サスケが、倉庫の大きな引き戸をズゴゴゴゴッ!と、引き開けると、
サンたちの目に、巨大な何かが整列しているのが、見て取れた。
「こっ、これは・・・
皆、2メートルを遥かに超える大きさですね。」
「お頭、このゴーレムのベースになった魔獣って、
何なんですか?」
「おう、ライさんに相談したら教えてくれたんだけど、
アルビナ王国に生息しているメタルモンキーって魔獣なんだよ、
体が、やたらと硬くて、黒魔鋼製の剣で切り付けても、
剣の方が折れるんだぜ。」
「それは、驚きの硬さですね。

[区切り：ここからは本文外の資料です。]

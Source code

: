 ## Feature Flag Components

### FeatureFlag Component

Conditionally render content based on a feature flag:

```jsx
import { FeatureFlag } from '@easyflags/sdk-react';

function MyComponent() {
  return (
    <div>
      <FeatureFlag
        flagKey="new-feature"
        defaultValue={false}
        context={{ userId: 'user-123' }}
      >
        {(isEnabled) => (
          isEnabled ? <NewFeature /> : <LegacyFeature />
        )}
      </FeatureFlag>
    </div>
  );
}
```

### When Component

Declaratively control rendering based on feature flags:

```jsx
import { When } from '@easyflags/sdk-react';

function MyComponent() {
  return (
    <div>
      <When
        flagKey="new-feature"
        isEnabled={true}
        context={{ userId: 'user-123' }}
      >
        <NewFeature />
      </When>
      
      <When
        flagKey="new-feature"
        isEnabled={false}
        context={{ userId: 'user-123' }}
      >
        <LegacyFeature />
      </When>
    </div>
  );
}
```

」
「お頭、このゴーレムの顔って、
ゴツゴツしているけど、何か私に似ていませんか?」
「そりゃ似てるさ、俺が一番慣れているのは、
チビリンがベースのゴーレムだからな、
こいつらもチビリンと一緒で、
お前がモデルになってんだよ、
そうだな・・・全部で20体造ったから、
ゴリリン1(ワン)、ゴリリン2(ツー)とかって名付けるかな。」
「チビリンたちは、まだ良いけど、
ゴリリンは、ちょっとヤダな~。」